Not really. Unless other information is given, AFAIK an XML file is
to
be assumed to be in UTF-8.
Quote from http://www.w3.org/TR/REC-xml/#charencoding :
"In the absence of information provided by an external transport
protocol (e.g. HTTP or MIME),
Right. So what you're then asking is, "does HTTP or MIME provide a
default?", because that is still information.
RFC3023 states that the default for MIME is US-ASCII, and explicitly
defines the default for HTTP as US-ASCII, overriding HTTP's usual
default (for text/*) of ISO-8859-1. I say "implies" a default for
MIME (thus email), because I don't actually see a specified default
in RFC2046 for anything except text/plain, but RFC3023 appears to
reference that default. (It's late, I might well have missed
RFC2046's default, but I did look reasonably hard, as I wanted to
quote the text.)
So Kevin's right - if, of course, you got the opportunity for a
charset parameter, but didn't get one. If you didn't, then REC-xml
takes over.
As a consequence, a file containing only ASCII characters but no
encoding information would be valid XML. But *assuming* that any
file
without encoding information will be valid ASCII is plain wrong.
Valid
ASCII is always valid UTF-8, but not necessarily the other way
around.
Yes, this is true. The problem being that this would only be true for
a file held on a simple filesystem with no ability to provide a
content-type. If you *do* have a MIME content-type field, then by
default you have US-ASCII, since the optional charset identifier
still tells you that even when absent.
In other words, a file on a traditional filesystem which indicates
(via extension, etc) text/xml has to be treated using REC-xml Section
4.3.3, which you quoted, but one retrieved via a VFS system has to be
assumed to be US-ASCII.
Rejoice, because this is better than text/plain, which changes
default character sets depending on whether you got it from email,
web, or local disk.
But wait, because it's about to go horribly wrong. :-)

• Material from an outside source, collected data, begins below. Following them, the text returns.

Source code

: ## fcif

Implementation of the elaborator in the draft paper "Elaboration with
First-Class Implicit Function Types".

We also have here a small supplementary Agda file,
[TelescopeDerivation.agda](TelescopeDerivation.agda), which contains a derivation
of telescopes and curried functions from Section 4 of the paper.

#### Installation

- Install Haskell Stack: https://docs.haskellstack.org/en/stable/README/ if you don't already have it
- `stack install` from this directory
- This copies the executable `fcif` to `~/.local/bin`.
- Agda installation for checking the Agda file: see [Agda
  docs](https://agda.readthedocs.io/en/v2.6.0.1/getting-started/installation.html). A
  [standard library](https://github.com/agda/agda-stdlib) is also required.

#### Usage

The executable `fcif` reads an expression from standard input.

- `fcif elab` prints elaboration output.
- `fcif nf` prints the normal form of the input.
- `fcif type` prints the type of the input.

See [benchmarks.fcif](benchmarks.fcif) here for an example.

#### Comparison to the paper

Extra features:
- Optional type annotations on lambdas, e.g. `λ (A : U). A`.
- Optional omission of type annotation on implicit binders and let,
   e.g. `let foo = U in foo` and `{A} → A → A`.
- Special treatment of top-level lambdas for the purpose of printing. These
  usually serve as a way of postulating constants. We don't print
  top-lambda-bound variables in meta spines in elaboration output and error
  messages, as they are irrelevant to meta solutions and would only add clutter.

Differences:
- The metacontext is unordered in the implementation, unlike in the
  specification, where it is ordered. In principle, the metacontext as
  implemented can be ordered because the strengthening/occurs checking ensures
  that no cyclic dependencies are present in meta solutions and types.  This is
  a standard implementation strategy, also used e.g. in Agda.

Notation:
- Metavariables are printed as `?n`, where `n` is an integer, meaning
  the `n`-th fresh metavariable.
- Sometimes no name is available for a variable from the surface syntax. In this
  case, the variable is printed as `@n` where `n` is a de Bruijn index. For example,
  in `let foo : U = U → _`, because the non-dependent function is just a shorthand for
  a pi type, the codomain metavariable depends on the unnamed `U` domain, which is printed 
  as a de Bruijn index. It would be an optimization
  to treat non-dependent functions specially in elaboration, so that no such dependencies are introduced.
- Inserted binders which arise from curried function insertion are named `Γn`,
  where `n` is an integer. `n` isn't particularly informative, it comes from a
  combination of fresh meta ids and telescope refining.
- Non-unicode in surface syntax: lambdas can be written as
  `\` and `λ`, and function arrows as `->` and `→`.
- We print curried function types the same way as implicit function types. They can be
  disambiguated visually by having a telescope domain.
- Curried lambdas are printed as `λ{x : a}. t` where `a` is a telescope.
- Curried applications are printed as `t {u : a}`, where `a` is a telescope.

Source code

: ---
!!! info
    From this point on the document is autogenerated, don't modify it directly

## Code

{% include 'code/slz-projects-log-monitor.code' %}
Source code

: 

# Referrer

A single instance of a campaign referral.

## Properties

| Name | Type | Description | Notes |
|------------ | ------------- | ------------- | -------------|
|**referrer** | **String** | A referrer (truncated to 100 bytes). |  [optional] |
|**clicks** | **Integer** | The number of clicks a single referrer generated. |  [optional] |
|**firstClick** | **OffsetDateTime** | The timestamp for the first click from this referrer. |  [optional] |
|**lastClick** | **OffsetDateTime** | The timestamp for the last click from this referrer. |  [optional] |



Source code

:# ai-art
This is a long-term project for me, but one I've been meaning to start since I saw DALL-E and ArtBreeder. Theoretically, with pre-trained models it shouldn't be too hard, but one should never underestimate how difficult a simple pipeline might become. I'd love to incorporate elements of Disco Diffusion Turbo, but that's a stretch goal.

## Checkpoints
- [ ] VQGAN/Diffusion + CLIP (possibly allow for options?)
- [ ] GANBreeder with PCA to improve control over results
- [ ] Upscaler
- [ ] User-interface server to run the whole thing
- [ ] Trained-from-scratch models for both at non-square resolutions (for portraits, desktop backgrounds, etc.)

The type system that most desktops use, whether using the
freedesktop.org specification or not, uses only media types, not the
full content-type. So does this mean that we're really using MIME on
a local filesystem (we get a media-type, after all, so we assume all
optional parameters are absent), or does this really mean it isn't
MIME, and merely shares a subset of the syntax. Because that in turn
changes the default character set for text/xml, depending on your
reading of RFC2046 and RFC3023.
application/xml is joyously unaffected by this - if no character set
is specified, then you fallback with Section 4.3.3 of REC-xml,
however you got it, and which says that you either have a BOM, or use
UTF-8, or provide a (presumably ASCII compatible) encoding. (So not
*quite* UTF-8 as a default).
Dave.
--
You see things; and you say "Why?"
But I dream things that never were; and I say "Why not?"